Google Answers: Optimized algorithm for constant devision with 255

View Question

Q: Optimized algorithm for constant devision with 255 ( Answered, 1 Comment )

Question

Subject: Optimized algorithm for constant devision with 255
Category: Computers > Algorithms
Asked by: mathiasm-ga
List Price: $2.00

Posted: 29 Mar 2005 07:40 PST
Expires: 28 Apr 2005 08:40 PDT
Question ID: 502016

What's the fastest algorithm for deviding a 32-bit integer variable with
a constant of (or as close as possible to) 255? I.e. instead of using
the quite slow integer devision assembler operator, it is possible to
get the same result, or a result close enouth, by multiplying and
rotating the variable. What is the algortim for deviding with 255, or
254 or 256 if that gives a faster algorthm?
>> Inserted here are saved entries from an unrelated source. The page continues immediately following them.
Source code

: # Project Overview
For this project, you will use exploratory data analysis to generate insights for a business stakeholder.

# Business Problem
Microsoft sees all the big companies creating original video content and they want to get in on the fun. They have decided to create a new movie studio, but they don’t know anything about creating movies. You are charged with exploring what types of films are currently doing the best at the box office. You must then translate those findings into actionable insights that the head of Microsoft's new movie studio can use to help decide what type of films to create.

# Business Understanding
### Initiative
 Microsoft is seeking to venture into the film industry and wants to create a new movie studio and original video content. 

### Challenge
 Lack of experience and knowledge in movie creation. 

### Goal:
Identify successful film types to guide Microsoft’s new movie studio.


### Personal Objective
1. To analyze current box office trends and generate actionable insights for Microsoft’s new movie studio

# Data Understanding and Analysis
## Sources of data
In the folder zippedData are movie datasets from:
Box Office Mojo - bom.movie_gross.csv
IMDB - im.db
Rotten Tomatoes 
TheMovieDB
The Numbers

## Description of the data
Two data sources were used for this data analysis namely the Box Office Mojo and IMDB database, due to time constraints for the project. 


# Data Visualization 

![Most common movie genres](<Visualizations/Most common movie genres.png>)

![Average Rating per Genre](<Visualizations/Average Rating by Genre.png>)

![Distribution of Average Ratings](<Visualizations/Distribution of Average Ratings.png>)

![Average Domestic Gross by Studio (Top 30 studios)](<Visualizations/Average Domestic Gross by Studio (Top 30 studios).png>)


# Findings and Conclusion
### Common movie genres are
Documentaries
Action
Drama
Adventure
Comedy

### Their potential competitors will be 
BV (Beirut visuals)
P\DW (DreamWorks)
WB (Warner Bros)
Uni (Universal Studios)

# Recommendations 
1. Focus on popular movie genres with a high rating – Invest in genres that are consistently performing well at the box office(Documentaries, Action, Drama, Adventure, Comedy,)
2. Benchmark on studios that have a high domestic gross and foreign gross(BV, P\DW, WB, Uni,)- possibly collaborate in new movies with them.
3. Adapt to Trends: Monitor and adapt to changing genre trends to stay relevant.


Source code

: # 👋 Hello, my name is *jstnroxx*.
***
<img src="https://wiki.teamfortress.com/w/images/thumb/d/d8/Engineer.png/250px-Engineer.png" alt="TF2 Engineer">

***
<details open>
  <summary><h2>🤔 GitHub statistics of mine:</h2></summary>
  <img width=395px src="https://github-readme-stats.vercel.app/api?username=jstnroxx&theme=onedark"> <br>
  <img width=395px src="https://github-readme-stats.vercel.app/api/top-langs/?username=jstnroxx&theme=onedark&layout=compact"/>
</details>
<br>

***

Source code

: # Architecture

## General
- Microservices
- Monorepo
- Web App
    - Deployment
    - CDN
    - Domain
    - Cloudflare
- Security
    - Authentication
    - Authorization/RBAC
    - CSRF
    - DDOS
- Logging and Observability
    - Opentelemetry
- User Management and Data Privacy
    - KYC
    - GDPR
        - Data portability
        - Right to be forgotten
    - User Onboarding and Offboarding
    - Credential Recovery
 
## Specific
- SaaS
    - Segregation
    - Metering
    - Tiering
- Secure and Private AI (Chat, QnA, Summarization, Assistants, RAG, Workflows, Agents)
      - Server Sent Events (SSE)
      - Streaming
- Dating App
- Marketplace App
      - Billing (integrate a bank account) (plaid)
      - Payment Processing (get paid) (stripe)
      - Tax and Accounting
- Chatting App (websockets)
The algorthm shall be used
for alpha blending pixel calculations, so it is not important that the
algorithm gives an answer that is 100% the same as actuall deviding
with 255.

Request for Question Clarification by mathtalk-ga on 29 Mar 2005 18:58 PST

Hi, mathiasm-ga:

The "algorithm" for dividing by 256 is to shift the number over
8-bits, ie. by one byte.  So, it's going to hard to beat the speed of
that.  You basically just add one to the address of the operand on a
byte-addressed computer, and you have the address of the result
(assuming the most-significant word is zero-padded by at least one
additional byte.

Getting the result for dividing by 255 is only a little harder. 
Saying what precisely is the "fastest algorithm" is either trivial
(but infeasible, create a lookup table for all possible 32-bit values;
you've got 4Gbytes free don't you?), or at least somewhat dependent on
the machine language instructions available to you.
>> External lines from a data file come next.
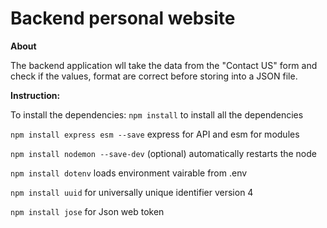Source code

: # Backend personal website
**About**

The backend application wll take the data from the "Contact US" form and check if the values, format are correct before storing into a JSON file. 

**Instruction:**

To install the dependencies:
`npm install` to install all the dependencies

`npm install express esm --save` express for API and esm for modules

`npm install nodemon --save-dev` (optional) automatically restarts the node

`npm install dotenv` loads environment vairable from .env

`npm install uuid` for universally unique identifier version 4

`npm install jose` for Json web token



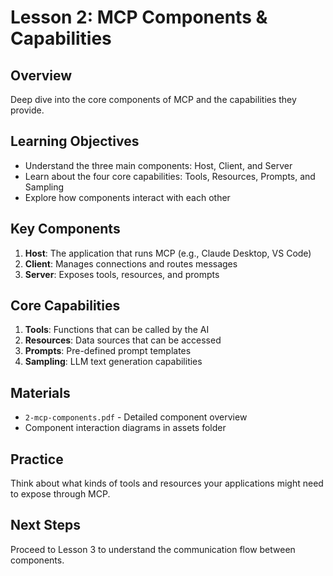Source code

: # Lesson 2: MCP Components & Capabilities

## Overview
Deep dive into the core components of MCP and the capabilities they provide.

## Learning Objectives
- Understand the three main components: Host, Client, and Server
- Learn about the four core capabilities: Tools, Resources, Prompts, and Sampling
- Explore how components interact with each other

## Key Components
1. **Host**: The application that runs MCP (e.g., Claude Desktop, VS Code)
2. **Client**: Manages connections and routes messages
3. **Server**: Exposes tools, resources, and prompts

## Core Capabilities
1. **Tools**: Functions that can be called by the AI
2. **Resources**: Data sources that can be accessed
3. **Prompts**: Pre-defined prompt templates
4. **Sampling**: LLM text generation capabilities

## Materials
- `2-mcp-components.pdf` - Detailed component overview
- Component interaction diagrams in assets folder

## Practice
Think about what kinds of tools and resources your applications might need to expose through MCP.

## Next Steps
Proceed to Lesson 3 to understand the communication flow between components.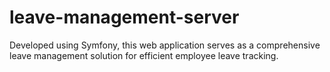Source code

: # leave-management-server
Developed using Symfony, this web application serves as a comprehensive leave management solution for efficient employee leave tracking.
If you like I'll outline the high-level options for computing the
quotient on dividing by 255, either exactly or "close enough",
depending on your criteria.

For $2.00 I can't promise to write the assembly language code for you!

regards, mathtalk-ga

Answer

Subject: Re: Optimized algorithm for constant devision with 255
Answered By: mathtalk-ga on 09 Apr 2005 16:22 PDT

Hi, mathiasm-ga:

In byte arithmetic, dividing by 255 is analogous to dividing by 9 in
base ten arithmetic.  We sketch first an approach for doing division
by 255 in byte arithmetic, and then illustrate the ideas with some
familiar base ten calculations.  At the end see some remarks on doing
the arithmetic with an Intel-like instruction set.

*  *  *  *  *  *  *  *  *  *  *  *  *  *  *  *  *  *  *  *  *  *  *

Suppose that a 32-bit value W is stored in computer memory as:

    W :       b1 | b2 | b3 | b4
   
where we have depicted the four bytes as ranging from most significant
b1 to least significant b4.

The exact quotient of this value divided by 256 is the right shift of
these by one byte (padded by zero at "left"):

    W/256:     0 | b1 | b2 | b3

Also b4 is the exact remainder after division of W by 256.

How good is an approximation is this to the quotient when dividing by
255?  

First, 255 is less than 256, so the quotient from dividing by 255
is always greater than or equal to the quotient from dividing by 256.
So the shift-by-one-byte approach underestimates the true value.

If we were doing the arithmetic as fractions (rational values):

    (W/255) - (W/256) = W/(255*256)

then the "error" of approximation would be precisely 1/256'th of the
exact answer W/255.  Since 1/256 is about 0.39%, it might be accurate
enough for some applications.

Our accuracy can be improved a good bit by doing one 32-bit addition:

    W/256:     0 | b1 | b2 | b3
            +  0 |  0 | b1 | b2
           ---------------------
     Qa:      c0   c1   c2   c3

Note that a carry will potentially produce a nonzero value in the most
significant byte c0 of value Qa.

Qa represents the sum of the quotients when W is divided by 256 (shift
by one byte) and by 256*256 (shift by two bytes).  This is still an
underestimate of the true quotient when dividing by 255, but:

    (W/255) - (W/256 + W/(256*256)) = (W/255) * (1/(256*256))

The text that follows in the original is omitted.